§ Exercise goal
Gather all lines with "patrick" from the records.

§ Provided information
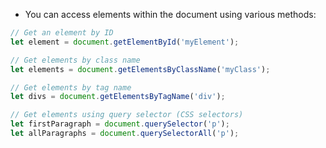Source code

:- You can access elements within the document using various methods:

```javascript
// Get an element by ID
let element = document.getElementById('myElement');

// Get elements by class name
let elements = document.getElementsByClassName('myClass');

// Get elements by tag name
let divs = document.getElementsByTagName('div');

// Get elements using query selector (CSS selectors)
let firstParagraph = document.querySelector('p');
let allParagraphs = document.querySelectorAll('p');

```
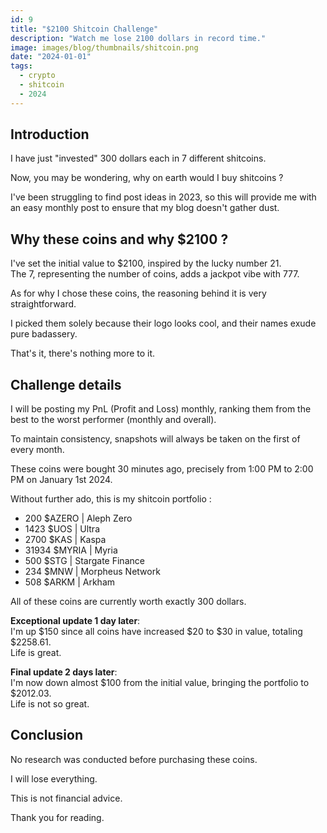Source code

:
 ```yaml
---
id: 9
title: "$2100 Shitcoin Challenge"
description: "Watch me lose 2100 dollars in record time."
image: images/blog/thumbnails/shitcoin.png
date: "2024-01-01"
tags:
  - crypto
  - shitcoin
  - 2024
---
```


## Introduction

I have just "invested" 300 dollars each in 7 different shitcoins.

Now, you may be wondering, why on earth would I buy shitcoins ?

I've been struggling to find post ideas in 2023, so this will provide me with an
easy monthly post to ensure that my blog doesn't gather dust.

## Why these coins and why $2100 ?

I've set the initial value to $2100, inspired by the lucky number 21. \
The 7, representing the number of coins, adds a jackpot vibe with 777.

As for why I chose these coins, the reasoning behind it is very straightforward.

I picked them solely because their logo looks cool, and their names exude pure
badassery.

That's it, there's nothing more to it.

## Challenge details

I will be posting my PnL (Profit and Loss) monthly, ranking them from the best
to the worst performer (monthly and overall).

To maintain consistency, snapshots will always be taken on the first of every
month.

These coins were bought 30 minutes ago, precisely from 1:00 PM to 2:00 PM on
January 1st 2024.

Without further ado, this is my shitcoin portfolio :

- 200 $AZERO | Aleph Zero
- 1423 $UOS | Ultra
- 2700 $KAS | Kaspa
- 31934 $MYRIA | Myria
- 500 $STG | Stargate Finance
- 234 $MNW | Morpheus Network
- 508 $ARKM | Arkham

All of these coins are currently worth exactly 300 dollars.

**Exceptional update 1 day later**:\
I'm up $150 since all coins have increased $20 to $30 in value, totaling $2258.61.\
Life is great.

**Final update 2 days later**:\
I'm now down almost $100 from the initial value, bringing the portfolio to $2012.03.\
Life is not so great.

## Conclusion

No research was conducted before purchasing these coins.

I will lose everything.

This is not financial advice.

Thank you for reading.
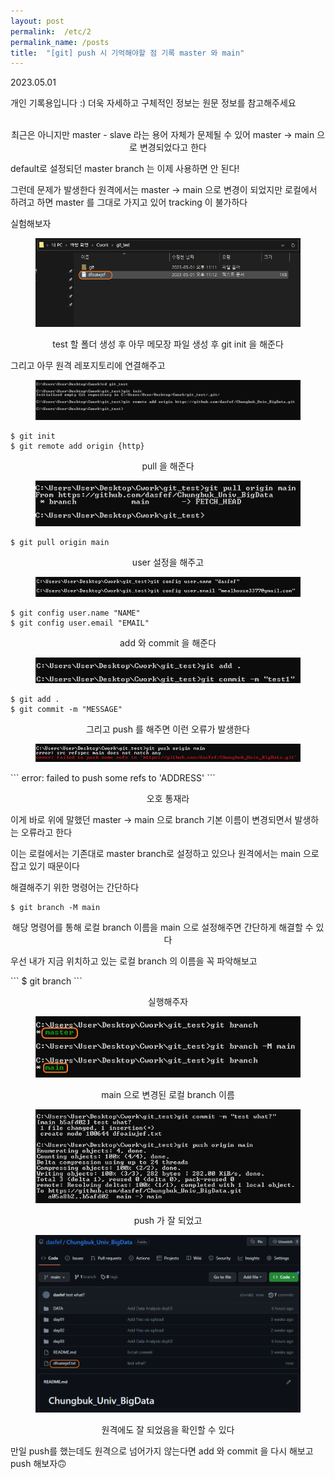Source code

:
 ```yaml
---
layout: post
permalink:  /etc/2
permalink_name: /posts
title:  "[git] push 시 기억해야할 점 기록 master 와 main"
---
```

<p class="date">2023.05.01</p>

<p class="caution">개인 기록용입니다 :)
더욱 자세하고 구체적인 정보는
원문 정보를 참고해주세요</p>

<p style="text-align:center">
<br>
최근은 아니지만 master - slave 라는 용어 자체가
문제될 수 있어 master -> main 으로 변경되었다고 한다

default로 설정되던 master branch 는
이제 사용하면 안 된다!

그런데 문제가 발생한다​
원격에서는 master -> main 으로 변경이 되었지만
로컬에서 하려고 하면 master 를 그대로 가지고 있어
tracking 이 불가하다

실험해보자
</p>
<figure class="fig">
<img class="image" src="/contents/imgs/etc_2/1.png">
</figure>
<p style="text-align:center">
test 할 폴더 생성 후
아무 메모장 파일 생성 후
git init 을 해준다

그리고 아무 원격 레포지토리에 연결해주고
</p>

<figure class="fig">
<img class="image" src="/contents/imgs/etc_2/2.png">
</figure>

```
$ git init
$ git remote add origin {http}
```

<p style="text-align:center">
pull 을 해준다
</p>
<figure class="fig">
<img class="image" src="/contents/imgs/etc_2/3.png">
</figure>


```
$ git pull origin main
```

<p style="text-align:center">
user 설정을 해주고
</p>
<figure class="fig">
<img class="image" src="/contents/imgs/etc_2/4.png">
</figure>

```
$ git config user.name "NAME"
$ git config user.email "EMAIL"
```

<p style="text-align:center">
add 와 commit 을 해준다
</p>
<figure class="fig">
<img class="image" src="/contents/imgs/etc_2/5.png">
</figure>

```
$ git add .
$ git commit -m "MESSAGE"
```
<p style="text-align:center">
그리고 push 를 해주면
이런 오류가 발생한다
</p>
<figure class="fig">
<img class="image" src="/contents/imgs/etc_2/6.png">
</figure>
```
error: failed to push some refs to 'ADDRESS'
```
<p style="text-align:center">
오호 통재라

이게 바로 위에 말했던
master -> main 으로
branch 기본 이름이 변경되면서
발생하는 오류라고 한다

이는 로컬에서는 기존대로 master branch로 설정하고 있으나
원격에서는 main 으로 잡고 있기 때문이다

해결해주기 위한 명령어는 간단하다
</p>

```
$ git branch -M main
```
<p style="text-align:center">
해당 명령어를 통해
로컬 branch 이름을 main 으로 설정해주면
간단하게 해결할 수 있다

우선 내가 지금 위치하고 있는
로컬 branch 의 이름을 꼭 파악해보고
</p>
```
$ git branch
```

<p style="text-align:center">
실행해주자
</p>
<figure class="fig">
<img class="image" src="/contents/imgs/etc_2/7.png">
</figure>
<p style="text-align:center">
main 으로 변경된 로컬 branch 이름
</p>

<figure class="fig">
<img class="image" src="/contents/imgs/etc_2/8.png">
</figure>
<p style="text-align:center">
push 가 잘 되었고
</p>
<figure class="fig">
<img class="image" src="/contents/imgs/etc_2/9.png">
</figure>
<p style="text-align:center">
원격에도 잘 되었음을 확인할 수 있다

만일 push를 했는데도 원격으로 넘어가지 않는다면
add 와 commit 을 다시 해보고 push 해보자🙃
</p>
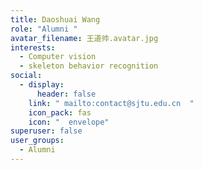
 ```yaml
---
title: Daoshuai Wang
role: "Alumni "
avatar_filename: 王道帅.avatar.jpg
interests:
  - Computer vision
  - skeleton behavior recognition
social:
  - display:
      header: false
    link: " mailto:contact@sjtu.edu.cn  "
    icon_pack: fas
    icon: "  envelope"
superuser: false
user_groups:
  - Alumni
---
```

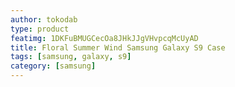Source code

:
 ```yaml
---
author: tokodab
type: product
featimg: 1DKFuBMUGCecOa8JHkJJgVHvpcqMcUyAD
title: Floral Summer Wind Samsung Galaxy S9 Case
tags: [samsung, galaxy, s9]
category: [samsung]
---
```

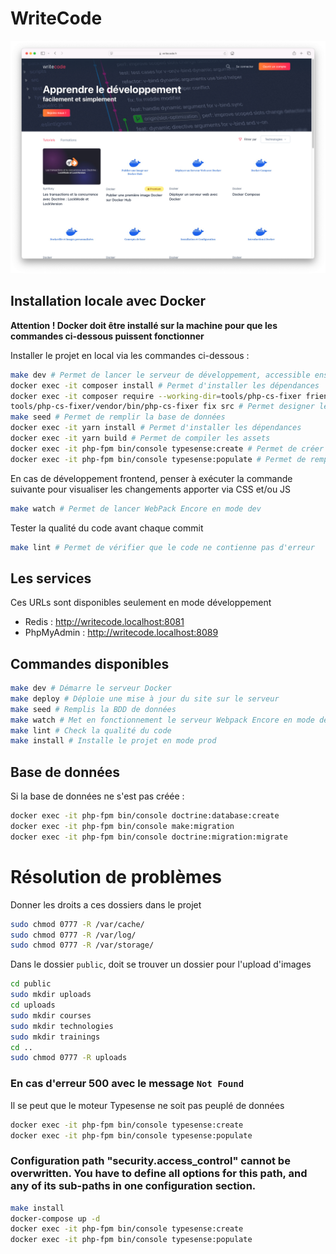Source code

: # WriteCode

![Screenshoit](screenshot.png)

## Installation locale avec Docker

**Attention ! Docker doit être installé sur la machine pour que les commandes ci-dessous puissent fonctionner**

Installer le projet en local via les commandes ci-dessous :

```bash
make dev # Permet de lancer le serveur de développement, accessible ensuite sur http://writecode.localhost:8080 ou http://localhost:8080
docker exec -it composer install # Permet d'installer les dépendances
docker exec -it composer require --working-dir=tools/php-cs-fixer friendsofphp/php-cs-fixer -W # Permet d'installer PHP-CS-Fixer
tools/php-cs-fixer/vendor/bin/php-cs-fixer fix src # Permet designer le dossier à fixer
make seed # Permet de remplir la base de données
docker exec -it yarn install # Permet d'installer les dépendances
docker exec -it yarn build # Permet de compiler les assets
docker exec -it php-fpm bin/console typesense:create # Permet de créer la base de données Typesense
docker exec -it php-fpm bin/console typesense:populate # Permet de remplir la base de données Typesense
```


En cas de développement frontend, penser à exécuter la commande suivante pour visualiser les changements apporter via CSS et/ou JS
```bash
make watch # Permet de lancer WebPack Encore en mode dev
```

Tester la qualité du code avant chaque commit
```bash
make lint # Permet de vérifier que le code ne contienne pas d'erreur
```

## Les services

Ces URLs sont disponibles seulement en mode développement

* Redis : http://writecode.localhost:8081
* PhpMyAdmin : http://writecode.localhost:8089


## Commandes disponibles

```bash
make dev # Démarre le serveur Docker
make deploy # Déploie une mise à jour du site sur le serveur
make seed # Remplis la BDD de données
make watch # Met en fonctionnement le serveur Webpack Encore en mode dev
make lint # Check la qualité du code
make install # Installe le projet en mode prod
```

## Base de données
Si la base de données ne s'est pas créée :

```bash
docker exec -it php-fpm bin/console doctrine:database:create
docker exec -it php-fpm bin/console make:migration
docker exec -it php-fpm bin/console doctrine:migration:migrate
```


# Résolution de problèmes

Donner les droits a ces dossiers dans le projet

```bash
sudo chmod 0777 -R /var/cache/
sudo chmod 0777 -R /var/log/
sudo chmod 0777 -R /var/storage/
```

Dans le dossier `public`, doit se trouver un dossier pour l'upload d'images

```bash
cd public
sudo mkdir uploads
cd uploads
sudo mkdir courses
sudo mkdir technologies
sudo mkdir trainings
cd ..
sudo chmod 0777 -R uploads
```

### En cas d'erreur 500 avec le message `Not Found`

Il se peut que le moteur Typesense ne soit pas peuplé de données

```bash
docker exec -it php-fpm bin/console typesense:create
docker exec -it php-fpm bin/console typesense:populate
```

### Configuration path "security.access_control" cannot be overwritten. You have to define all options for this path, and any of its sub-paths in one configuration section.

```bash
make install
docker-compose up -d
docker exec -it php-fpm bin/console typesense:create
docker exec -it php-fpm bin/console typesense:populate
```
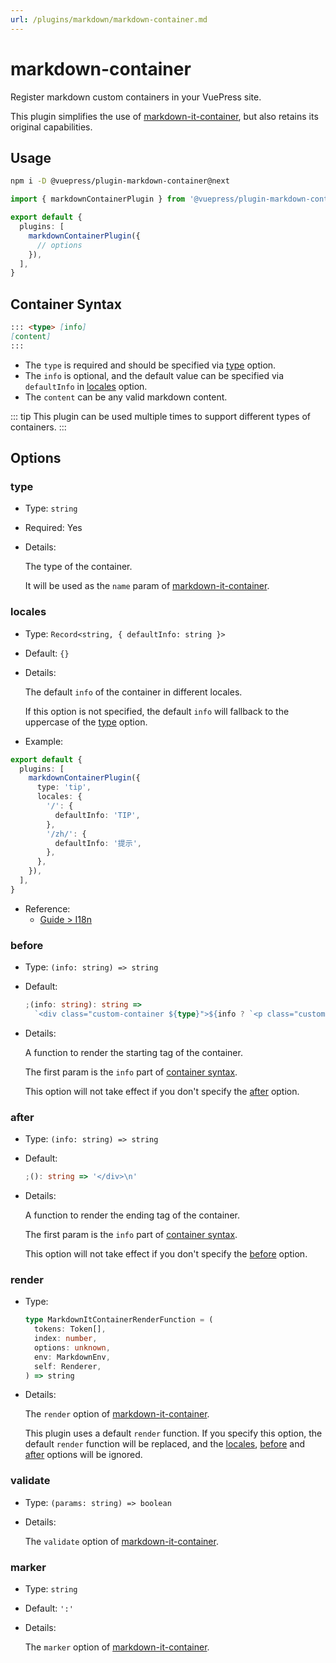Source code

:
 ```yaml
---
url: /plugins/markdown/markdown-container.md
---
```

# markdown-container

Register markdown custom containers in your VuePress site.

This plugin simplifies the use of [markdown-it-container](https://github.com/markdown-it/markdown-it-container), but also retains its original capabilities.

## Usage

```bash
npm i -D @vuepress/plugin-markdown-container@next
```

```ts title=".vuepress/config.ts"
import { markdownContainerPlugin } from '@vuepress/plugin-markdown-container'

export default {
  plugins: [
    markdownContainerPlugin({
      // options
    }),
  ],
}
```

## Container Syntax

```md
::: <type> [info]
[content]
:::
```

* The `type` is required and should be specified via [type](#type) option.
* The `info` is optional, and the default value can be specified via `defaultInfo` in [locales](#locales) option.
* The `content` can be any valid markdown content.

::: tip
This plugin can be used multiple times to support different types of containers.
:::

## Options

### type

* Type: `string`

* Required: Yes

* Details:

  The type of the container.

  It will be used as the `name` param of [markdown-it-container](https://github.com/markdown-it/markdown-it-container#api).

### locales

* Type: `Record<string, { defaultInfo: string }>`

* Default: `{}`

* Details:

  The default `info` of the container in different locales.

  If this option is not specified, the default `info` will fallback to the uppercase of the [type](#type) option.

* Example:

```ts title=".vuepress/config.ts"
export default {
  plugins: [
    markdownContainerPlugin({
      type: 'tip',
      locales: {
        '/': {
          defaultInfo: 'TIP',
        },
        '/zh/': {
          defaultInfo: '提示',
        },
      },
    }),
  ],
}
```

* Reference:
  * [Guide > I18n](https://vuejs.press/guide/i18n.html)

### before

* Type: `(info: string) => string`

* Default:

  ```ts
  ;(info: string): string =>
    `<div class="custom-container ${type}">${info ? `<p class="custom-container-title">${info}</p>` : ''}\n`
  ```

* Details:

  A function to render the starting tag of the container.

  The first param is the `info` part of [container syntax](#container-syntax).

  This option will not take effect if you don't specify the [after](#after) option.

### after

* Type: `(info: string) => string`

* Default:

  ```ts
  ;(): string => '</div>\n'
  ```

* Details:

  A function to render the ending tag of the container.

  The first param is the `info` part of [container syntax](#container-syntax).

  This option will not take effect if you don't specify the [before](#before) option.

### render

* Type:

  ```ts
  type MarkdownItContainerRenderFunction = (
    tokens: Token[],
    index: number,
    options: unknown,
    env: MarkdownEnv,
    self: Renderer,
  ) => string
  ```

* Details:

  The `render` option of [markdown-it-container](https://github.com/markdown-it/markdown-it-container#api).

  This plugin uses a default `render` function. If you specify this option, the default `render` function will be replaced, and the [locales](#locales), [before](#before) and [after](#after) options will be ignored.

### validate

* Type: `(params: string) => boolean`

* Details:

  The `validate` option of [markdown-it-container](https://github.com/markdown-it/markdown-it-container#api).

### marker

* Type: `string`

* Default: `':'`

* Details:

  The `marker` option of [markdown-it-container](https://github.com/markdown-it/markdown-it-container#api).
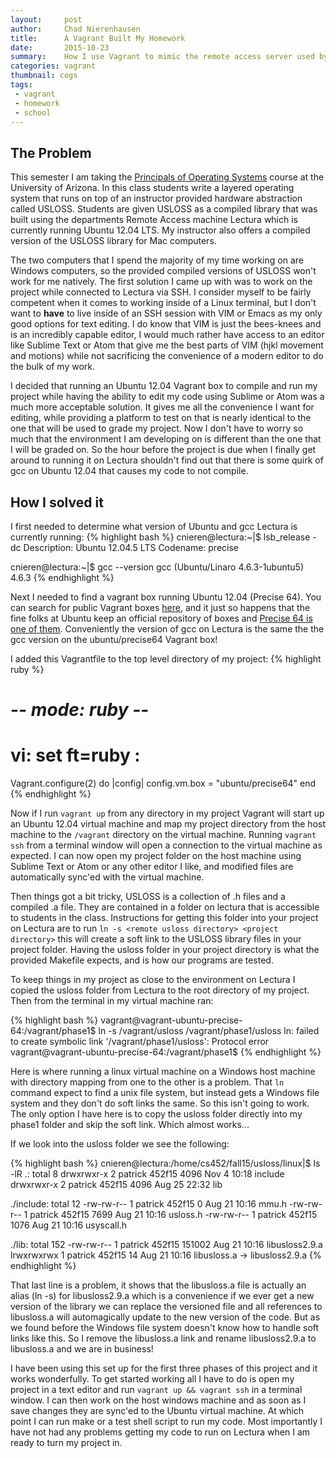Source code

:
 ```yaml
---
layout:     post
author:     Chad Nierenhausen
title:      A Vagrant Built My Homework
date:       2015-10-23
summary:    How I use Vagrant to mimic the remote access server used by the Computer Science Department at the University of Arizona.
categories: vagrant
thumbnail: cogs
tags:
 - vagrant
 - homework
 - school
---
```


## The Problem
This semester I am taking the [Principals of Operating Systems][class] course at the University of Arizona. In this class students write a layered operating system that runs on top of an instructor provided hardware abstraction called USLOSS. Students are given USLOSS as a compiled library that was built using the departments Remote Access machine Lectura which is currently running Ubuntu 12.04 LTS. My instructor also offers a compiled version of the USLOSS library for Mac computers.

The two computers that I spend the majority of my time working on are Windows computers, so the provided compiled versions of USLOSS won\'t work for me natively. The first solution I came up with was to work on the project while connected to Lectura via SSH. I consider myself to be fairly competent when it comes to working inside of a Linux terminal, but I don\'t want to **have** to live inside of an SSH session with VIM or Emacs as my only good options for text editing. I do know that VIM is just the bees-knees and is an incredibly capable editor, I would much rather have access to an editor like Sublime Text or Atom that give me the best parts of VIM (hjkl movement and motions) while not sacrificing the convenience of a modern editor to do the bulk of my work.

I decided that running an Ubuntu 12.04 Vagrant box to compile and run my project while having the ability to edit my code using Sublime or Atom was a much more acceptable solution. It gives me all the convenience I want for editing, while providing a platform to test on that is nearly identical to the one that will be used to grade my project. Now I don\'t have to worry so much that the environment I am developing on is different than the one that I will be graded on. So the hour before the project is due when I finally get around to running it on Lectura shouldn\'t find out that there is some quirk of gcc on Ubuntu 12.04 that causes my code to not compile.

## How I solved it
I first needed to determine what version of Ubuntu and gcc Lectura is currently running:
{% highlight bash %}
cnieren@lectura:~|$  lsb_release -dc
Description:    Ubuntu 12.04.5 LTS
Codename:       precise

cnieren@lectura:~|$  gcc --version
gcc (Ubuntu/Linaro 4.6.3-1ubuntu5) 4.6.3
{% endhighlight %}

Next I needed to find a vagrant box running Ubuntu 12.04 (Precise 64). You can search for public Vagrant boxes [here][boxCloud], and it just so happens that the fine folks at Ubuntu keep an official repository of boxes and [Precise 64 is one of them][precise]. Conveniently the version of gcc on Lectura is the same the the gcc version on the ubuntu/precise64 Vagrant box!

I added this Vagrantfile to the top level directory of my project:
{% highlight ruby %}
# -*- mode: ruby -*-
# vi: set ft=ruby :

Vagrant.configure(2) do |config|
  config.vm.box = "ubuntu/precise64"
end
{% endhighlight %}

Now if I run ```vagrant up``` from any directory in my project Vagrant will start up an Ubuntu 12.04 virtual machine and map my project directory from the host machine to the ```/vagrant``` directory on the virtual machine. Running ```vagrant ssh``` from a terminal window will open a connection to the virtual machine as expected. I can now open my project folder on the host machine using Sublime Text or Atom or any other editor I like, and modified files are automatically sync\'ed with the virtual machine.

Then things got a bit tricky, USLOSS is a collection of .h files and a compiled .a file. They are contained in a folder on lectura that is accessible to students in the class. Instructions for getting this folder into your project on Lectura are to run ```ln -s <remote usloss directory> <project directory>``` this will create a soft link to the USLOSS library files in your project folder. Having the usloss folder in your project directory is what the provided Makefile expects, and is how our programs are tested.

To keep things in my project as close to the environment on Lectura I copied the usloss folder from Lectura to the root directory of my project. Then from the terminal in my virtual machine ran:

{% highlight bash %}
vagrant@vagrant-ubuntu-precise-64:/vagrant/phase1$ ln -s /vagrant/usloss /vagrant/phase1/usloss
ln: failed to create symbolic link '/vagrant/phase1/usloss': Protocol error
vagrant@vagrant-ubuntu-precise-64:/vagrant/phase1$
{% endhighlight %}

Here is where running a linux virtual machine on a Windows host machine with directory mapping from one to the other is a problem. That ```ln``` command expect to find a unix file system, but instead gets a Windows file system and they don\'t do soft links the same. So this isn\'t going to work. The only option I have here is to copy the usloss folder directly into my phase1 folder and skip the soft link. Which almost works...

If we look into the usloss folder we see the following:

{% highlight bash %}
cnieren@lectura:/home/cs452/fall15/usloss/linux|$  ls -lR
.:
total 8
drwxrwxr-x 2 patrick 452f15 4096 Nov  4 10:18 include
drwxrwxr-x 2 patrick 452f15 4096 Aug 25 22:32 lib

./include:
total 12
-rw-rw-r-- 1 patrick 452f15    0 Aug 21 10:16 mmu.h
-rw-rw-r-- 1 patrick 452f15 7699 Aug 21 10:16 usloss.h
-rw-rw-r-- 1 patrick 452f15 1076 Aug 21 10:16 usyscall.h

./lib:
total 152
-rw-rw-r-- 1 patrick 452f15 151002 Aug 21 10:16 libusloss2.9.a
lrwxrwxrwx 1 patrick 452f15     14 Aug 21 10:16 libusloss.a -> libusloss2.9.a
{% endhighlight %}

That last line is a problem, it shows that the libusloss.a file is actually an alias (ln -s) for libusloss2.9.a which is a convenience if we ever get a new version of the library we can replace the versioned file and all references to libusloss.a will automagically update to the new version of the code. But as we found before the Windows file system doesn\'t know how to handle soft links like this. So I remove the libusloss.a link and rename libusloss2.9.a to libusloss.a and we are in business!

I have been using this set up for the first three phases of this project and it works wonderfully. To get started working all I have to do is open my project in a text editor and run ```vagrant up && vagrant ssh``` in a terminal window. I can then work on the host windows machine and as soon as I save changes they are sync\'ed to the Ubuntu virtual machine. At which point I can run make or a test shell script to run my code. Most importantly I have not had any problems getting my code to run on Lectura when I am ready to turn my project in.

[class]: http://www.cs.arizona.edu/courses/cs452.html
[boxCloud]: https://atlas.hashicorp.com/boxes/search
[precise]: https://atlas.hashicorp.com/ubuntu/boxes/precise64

§ Answer section
drwxrwxr-x 2 patrick 452f15 4096 Nov  4 10:18 include
drwxrwxr-x 2 patrick 452f15 4096 Aug 25 22:32 lib
-rw-rw-r-- 1 patrick 452f15    0 Aug 21 10:16 mmu.h
-rw-rw-r-- 1 patrick 452f15 7699 Aug 21 10:16 usloss.h
-rw-rw-r-- 1 patrick 452f15 1076 Aug 21 10:16 usyscall.h
-rw-rw-r-- 1 patrick 452f15 151002 Aug 21 10:16 libusloss2.9.a
lrwxrwxrwx 1 patrick 452f15     14 Aug 21 10:16 libusloss.a -> libusloss2.9.a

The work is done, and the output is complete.